The problem → In the records below, find the line holding "models. Additionally, to" and the line holding "research we plan". Set down both, with every line between them, exactly.

[Plain-text document sources]
+ + + +

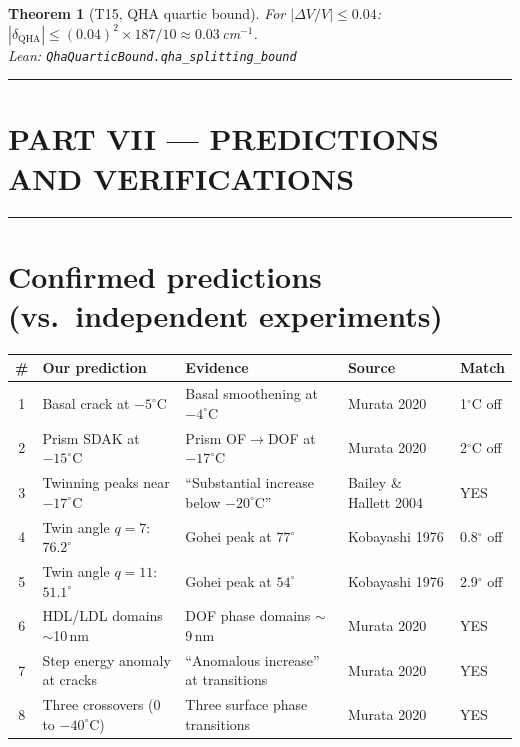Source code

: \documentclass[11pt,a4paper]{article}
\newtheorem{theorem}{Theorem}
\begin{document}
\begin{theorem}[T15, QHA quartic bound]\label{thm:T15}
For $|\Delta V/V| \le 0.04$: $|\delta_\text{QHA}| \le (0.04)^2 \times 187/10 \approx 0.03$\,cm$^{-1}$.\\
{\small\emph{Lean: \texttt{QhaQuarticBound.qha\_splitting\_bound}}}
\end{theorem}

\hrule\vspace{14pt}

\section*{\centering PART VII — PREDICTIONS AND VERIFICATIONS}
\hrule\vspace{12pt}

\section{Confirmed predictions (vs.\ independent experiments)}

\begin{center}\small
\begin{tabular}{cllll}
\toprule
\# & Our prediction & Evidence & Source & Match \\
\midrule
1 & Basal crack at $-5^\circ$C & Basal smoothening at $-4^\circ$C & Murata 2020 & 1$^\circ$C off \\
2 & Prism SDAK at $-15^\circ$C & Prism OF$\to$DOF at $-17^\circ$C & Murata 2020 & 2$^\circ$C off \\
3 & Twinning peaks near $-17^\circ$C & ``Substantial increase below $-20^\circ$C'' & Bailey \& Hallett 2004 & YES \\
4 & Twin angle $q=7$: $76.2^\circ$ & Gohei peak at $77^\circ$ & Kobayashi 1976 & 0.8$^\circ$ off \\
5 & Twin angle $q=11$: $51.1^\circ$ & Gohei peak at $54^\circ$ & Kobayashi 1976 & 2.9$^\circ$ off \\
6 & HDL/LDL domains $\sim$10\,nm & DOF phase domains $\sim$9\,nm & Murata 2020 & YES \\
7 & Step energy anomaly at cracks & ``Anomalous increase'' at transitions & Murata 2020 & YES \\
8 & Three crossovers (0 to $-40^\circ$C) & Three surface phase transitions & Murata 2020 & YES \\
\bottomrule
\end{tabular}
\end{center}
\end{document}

+ + + +

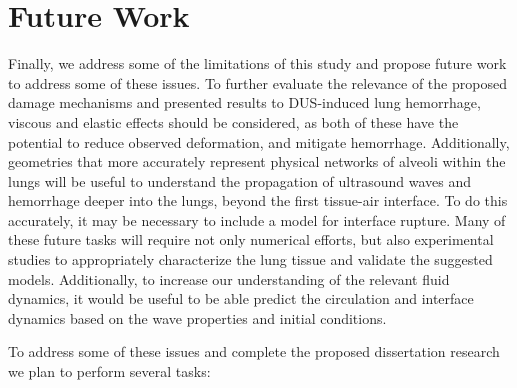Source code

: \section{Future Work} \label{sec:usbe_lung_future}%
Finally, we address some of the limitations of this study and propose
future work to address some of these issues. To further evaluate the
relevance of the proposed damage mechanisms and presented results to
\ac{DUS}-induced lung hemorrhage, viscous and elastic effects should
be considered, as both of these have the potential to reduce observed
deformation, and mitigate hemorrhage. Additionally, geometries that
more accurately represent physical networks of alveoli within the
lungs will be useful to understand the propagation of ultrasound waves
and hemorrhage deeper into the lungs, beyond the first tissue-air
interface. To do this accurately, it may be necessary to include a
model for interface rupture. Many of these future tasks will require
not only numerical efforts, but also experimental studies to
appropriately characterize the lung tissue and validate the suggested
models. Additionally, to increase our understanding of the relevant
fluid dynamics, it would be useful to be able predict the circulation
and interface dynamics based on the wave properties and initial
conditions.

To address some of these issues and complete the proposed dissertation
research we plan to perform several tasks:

+ + + +

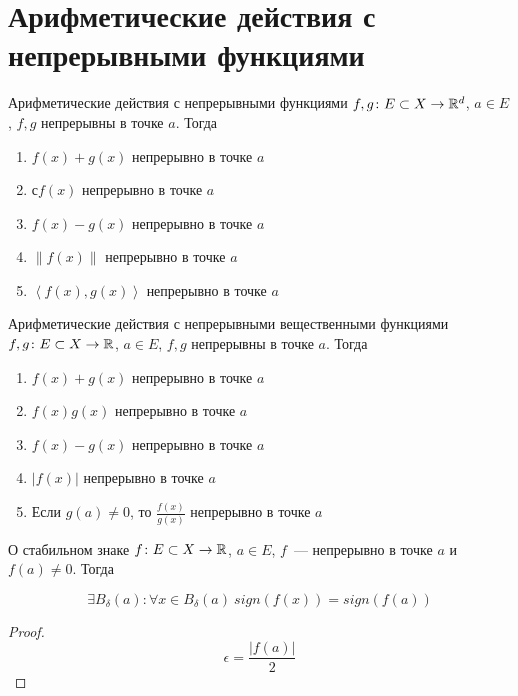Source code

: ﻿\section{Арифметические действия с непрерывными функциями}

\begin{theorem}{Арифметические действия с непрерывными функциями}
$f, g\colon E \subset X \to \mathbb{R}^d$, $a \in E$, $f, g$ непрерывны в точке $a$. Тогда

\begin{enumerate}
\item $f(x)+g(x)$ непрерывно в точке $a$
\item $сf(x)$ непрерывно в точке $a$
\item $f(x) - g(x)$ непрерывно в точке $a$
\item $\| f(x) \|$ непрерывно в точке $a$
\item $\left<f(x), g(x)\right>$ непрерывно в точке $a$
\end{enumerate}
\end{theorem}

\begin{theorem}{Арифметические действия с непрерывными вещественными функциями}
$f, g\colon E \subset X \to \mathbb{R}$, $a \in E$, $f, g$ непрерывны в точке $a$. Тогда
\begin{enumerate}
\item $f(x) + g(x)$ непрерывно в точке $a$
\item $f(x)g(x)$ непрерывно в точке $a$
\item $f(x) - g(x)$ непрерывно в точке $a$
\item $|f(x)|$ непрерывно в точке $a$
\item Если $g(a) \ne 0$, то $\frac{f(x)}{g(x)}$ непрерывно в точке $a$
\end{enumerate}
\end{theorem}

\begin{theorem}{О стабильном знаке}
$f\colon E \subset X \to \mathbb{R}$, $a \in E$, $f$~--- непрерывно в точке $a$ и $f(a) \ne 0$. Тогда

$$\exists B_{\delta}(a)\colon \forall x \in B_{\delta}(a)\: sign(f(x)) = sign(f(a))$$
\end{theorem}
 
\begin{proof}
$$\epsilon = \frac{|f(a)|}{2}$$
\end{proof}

+ + + +

Exercise output →
models. Additionally, to increase our understanding of the relevant
fluid dynamics, it would be useful to be able predict the circulation
and interface dynamics based on the wave properties and initial
conditions.

To address some of these issues and complete the proposed dissertation
research we plan to perform several tasks:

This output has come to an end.